Build Status Test Coverage Yard Docs

RSchema

Schema-based validation and coercion for Ruby data structures. Heavily inspired by Prismatic/schema.

Meet RSchema

RSchema provides a way to describe, validate, and coerce the "shape" of data.

First you create a schema:

blog_post_schema = RSchema.define_hash {{
  title: _String,
  tags: array(_Symbol),
  body: _String,
}}

Then you can use the schema to validate data:

input = {
  title: "One Weird Trick Developers Don't Want You To Know!",
  tags: [:trick, :developers, :unbeleivable],
  body: '<p>blah blah</p>'
}
blog_post_schema.valid?(input) #=> true

What Is A Schema?

Schemas are objects that describe and validate a value.

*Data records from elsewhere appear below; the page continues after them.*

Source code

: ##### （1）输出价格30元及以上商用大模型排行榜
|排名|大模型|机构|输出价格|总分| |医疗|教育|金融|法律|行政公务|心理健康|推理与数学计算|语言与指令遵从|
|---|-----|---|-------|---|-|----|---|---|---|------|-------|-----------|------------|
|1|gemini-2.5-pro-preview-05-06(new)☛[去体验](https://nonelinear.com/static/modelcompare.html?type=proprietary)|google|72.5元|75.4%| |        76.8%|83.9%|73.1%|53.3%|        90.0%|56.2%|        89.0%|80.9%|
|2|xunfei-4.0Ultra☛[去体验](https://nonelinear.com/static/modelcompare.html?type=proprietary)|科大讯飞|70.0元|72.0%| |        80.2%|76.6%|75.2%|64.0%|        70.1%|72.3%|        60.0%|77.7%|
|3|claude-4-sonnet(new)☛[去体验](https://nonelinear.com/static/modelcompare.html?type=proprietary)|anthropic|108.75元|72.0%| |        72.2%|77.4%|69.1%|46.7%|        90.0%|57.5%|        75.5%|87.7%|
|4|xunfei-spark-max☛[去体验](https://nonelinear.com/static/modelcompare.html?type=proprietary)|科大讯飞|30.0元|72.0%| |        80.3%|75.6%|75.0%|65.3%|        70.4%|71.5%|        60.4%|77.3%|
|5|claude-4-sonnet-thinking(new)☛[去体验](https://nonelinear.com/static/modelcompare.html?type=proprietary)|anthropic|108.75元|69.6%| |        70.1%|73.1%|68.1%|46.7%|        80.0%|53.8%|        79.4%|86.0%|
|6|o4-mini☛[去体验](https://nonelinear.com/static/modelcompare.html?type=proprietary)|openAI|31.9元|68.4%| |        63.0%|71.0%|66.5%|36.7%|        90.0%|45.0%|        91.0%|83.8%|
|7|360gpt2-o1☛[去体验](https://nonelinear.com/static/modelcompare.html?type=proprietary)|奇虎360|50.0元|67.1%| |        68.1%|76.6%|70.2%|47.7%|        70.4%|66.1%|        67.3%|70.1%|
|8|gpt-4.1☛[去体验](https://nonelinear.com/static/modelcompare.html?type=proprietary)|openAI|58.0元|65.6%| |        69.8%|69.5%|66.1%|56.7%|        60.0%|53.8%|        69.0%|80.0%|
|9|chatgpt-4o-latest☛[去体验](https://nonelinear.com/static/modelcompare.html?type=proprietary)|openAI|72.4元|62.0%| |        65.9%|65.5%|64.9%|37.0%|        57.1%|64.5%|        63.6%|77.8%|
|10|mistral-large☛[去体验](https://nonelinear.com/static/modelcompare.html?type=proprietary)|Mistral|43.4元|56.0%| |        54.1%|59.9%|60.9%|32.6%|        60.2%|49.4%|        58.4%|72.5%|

The simplest schemas are Type schemas, which just check the type of a value.

schema = RSchema.define { _Integer }
schema.class #=> RSchema::Schemas::Type

schema.valid?(1234) #=> true
schema.valid?('hi') #=> false

Then there are composite schemas, which are schemas composed of subschemas.

Array schemas are composite schemas:

schema = RSchema.define { array(_Integer) }
schema.valid?([10, 11, 12])  #=> true
schema.valid?([10, 11, :hi]) #=> false

And so are hash schemas:

schema = RSchema.define_hash {{
  fname: _String,
  age: _Integer,
}}

schema.valid?({ fname: 'Jane', age: 27 }) #=> true
schema.valid?({ fname: 'Johnny no age' }) #=> false

Schema objects are composable – they are designed to be combined. This allows schemas to describe complex, nested data structures.

schema = RSchema.define_hash {{
  fname: maybe(_String),
  favourite_foods: set(_Symbol),
  children_by_age: variable_hash(_Integer => _String)
}}

input = {
  fname: nil,
  favourite_foods: Set[:bacon, :cheese, :onion],
  children_by_age: {
    7 => 'Jenny',
    5 => 'Simon',
  },
}

schema.valid?(input) #=> true

RSchema provides many different kinds of schema classes for common tasks, but you can also write custom schema classes if you need to.

The DSL

Schemas are usually created and composed via a DSL using RSchema.define. Schemas can be created without the DSL, but the DSL is much more succinct.

For example, the following two schemas are identical. schema1 is created via the DSL, and schema2 is created manually.

schema1 = RSchema.define { array(_Symbol) }

schema2 = RSchema::Schemas::Convenience.wrap(
  RSchema::Schemas::VariableLengthArray.new(
    RSchema::Schemas::Type.new(Symbol)
  )
)

You will probably not need to create schemas manually unless you are doing something advanced.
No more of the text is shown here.